Mr Porter says there are 17 verified rough sleepers in Thanet which means the single site has enough capacity.

Lauren Oates (left) pictured with fellow Lockdown 1 volunteer Helena Hulford

The service has a new manager this year with Broadstairs mum-of-three Lauren Oates stepping into the role.

Lauren, who volunteered during the first lockdown helping people in need across Broadstairs and St Peter’s, says the changes to the shelter mean “an opportunity to create something positive out of the nightmare of covid.”

The 41-year-old said: “Being open 24 hours means there is a real opportunity to engage in meaningful activities with a holistic aspect. We can help enable people to take the next steps and rebuild their lives.”

She said sessions could be art, literacy, life skills and more, adding: “It can really add value to time spent in the winter shelter.”

Lauren’s involvement with the Lighthouse Project, run by Changing Minds Kent, during the first lockdown reignited her passion for close community involvement. She is now hoping volunteers will join her.

She said: “The volunteers we need this year are a bit different but input from existing volunteers is welcome.

“We want people who can give that added value, art teachers, people from the creative industries, those who can deliver sessions in life skills; people with a trauma informed background who can engage with guests in a professional way.”

Ramsgate Salvation Army leader Carl Whitewood

Carl Whitewood, from the Ramsgate Salvation Army which is a lead partner in the scheme, says although the format is different this year, the aims remain the same.

He said: “While there is a lot that is different there is also a lot that needs to be the same.

“Go back four years and the churches got together saying it was not acceptable for people to be sleeping on the streets when we can do something about it. We had buildings, resources, volunteers to stop the obscenity of people dying on our streets, and so the winter shelter started.

“But it is also about providing hope. The partnership that was built, particularly with TDC, turned  providing accommodation into something life changing. There are people coming from having no vision to being in established accommodation, finding work and meaning, finding relationships and believing in themselves again.

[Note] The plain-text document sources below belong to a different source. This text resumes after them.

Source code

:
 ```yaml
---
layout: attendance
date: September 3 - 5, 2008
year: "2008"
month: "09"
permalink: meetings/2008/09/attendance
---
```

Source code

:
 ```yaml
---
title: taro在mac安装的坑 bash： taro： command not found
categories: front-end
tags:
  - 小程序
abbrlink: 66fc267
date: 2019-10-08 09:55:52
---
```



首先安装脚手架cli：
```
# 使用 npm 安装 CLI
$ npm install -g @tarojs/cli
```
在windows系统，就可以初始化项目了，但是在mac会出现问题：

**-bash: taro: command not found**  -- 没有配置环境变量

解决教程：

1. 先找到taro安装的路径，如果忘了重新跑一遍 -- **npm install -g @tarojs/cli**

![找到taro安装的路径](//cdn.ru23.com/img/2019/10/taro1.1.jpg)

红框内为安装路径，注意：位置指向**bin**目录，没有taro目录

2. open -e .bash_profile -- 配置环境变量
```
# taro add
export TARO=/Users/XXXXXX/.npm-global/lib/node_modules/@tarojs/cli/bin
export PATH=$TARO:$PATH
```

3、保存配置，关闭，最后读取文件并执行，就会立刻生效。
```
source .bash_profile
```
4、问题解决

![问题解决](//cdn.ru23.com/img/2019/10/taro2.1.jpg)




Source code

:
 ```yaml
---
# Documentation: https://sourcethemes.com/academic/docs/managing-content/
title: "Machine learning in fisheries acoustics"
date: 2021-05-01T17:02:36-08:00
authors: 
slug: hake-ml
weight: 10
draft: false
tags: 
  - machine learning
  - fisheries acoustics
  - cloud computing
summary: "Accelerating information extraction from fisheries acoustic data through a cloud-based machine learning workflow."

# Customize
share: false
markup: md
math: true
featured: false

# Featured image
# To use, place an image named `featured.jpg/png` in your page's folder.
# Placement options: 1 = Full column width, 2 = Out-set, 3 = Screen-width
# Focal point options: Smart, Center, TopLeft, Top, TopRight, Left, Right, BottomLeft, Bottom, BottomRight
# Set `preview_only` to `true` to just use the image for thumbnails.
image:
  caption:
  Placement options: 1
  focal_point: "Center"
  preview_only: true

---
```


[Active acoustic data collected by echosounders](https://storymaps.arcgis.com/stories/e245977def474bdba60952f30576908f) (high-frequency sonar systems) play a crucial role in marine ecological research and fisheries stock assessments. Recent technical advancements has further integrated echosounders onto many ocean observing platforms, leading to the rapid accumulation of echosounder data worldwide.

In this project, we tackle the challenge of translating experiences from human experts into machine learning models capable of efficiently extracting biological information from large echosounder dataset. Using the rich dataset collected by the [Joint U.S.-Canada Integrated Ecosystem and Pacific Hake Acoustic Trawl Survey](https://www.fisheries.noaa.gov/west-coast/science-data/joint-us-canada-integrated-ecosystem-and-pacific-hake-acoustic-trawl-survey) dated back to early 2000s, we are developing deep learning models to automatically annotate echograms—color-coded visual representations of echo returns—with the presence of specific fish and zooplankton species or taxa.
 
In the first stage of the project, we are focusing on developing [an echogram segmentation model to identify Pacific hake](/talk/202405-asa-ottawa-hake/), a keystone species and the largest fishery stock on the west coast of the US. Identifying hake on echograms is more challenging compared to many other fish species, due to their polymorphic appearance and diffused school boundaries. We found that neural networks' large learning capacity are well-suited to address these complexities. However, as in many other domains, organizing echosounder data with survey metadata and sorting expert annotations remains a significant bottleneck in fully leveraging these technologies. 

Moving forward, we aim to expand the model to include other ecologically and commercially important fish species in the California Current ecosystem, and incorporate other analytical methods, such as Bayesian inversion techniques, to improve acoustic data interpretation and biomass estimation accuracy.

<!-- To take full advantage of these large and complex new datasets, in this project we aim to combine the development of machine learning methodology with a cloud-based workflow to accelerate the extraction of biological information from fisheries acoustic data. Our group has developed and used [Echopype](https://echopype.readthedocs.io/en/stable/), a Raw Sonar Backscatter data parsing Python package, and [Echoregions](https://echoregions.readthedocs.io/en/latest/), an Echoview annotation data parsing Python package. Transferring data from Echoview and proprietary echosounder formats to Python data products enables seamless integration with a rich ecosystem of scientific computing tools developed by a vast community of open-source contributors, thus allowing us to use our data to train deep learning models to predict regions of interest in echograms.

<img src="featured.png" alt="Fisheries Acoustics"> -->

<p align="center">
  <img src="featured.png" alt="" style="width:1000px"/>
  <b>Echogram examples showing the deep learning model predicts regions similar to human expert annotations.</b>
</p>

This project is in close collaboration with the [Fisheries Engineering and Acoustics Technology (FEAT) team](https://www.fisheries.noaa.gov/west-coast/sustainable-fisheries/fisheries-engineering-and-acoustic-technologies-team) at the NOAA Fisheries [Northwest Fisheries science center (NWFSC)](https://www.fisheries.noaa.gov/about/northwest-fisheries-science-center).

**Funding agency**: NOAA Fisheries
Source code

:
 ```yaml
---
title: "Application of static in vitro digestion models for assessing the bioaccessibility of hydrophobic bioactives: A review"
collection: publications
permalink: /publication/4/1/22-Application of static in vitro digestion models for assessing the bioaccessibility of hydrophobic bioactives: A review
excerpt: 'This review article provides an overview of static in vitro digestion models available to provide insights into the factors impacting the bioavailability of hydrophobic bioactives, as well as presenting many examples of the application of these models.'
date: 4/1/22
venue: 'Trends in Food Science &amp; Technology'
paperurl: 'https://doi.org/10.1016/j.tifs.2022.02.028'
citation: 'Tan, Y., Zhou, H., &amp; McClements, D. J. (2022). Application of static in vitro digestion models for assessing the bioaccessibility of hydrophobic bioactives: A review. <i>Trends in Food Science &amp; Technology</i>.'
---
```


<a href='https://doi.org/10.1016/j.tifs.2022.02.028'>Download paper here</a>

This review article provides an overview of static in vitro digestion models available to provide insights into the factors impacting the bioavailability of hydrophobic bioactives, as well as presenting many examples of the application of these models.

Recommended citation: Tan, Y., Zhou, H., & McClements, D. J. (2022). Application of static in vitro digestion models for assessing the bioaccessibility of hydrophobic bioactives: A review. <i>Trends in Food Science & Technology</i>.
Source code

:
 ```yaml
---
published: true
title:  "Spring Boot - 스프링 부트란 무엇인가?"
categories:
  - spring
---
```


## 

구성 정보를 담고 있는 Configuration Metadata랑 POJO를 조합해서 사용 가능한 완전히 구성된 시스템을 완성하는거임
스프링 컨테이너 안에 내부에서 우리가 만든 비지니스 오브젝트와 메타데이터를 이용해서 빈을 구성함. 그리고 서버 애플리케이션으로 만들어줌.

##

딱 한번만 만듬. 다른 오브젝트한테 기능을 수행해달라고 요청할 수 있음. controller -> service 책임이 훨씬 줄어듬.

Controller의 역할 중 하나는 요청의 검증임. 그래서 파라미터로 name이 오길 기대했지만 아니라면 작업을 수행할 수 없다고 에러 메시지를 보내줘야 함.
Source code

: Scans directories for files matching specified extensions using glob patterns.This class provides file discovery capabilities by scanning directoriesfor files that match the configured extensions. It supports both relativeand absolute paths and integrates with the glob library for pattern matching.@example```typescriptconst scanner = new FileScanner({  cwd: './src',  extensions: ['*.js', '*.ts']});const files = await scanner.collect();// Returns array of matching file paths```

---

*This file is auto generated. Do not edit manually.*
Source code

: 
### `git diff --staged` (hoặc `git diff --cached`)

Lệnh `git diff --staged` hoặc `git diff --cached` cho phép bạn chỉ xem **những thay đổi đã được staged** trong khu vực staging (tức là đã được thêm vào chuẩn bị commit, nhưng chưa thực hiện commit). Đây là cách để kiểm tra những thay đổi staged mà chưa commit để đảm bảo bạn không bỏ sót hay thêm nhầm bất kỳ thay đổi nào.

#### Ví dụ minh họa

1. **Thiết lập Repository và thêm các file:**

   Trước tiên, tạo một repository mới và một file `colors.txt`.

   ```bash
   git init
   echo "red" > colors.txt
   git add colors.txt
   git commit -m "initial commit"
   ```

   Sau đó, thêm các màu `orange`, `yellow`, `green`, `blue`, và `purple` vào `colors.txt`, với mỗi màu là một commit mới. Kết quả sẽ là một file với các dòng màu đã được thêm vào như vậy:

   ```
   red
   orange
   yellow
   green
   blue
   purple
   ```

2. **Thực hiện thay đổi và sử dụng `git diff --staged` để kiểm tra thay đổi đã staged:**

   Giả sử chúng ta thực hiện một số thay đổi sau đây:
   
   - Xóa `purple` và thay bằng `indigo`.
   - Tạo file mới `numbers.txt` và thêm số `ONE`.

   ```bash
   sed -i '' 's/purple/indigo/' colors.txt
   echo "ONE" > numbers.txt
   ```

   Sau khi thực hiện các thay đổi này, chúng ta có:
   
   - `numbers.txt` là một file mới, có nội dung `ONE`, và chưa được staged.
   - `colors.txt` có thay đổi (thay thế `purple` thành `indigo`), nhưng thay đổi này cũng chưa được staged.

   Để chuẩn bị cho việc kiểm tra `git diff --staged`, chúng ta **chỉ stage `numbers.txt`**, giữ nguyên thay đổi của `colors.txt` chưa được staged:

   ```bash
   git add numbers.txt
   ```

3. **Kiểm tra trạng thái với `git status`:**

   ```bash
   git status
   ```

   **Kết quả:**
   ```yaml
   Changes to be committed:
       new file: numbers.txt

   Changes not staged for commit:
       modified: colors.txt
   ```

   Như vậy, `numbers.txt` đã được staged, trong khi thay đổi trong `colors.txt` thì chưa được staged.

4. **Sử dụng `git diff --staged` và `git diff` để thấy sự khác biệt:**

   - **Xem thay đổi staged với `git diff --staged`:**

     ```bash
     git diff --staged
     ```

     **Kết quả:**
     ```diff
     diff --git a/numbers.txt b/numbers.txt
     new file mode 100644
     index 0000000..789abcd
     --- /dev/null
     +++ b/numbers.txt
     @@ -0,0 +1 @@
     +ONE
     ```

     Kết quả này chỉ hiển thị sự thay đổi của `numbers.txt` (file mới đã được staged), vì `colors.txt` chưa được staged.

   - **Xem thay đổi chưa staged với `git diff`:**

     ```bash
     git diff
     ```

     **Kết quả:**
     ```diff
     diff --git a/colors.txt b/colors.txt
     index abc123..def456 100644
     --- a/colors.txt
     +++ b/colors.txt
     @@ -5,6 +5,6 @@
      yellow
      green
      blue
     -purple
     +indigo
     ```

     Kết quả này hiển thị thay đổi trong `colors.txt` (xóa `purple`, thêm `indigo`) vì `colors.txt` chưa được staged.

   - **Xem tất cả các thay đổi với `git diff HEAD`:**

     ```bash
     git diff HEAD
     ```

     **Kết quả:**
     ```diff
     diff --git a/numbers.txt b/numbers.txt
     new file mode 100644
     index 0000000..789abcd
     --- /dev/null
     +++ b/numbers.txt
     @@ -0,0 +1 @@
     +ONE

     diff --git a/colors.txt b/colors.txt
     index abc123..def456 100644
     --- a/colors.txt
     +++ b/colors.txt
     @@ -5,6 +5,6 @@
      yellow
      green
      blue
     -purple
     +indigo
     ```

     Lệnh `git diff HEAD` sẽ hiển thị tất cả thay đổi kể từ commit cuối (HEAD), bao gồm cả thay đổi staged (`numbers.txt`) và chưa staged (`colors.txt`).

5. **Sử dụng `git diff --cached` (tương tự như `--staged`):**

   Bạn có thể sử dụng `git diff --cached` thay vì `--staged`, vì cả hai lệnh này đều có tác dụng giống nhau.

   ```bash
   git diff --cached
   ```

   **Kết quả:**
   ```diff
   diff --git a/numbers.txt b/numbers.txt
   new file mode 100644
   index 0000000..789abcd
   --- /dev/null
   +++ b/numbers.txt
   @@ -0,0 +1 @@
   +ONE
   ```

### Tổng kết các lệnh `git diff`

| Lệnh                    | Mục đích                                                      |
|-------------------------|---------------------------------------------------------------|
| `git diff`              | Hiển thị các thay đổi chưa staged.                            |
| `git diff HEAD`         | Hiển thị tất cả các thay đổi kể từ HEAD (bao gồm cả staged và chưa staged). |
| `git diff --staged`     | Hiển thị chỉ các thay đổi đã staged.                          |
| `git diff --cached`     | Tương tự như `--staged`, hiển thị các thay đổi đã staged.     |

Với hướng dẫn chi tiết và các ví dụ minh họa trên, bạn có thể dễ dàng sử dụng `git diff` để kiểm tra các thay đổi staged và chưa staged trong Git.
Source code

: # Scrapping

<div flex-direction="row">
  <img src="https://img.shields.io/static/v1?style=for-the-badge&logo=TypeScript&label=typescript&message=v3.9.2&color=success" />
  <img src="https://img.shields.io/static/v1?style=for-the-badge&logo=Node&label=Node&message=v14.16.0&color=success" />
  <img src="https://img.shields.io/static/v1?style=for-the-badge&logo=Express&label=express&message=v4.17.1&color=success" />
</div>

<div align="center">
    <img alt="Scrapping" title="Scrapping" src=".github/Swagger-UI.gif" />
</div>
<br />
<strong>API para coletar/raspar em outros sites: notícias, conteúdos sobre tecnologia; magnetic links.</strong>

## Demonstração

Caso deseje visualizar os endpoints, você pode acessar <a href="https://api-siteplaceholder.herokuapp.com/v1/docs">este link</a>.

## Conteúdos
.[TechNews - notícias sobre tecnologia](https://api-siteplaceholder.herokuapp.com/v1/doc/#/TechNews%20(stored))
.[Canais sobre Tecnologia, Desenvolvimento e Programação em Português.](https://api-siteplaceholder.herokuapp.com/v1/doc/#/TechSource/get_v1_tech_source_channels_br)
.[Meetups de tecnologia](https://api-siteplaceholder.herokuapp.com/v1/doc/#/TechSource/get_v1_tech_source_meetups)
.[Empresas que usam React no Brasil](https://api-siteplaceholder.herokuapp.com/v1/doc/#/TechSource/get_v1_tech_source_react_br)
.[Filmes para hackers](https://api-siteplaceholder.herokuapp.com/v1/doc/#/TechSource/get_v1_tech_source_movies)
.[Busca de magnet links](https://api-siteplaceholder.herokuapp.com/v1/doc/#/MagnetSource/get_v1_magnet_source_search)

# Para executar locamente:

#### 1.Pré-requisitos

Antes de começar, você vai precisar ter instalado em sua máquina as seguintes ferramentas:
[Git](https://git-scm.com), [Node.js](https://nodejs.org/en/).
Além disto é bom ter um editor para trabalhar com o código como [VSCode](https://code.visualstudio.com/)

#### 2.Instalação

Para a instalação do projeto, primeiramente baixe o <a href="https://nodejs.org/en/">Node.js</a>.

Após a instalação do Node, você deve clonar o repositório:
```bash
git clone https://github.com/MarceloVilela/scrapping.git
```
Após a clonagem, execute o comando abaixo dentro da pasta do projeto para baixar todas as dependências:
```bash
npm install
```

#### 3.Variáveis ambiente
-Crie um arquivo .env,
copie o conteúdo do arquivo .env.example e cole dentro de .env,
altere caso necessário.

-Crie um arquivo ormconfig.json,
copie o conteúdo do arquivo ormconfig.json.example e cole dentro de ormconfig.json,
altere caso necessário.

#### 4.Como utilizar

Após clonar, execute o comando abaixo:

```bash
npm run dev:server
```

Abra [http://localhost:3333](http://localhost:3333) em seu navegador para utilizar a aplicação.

“That isn’t going to change and this year we can do more than ever before.”

Any guests using the winter shelter will need to be verified as rough sleepers and referred to the service.

Jessica Bailey (left) with TDC colleague Penny Button

Rough sleeping project manager Jess Bailey said: “An important message this year is that people who have somewhere to stay, with friends or family, should do that. We need to reserve this for people who really have no other option. There is a verification process with the team, who are out every day and night of the year, seeing where people are bedded down and verifying that they are rough sleeping. The Housing Options team will help people who are homeless (ie sofa surfing) but not sleeping rough.”

But the extra measures this year come at a cost. Last year the shelter costs were in the region of £30,000. This year Thanet council made a bid to the government’s homelessness fund for £166,000. The authority received £96,000 and, with no allocation in the latest round of grants, that will need to be topped up.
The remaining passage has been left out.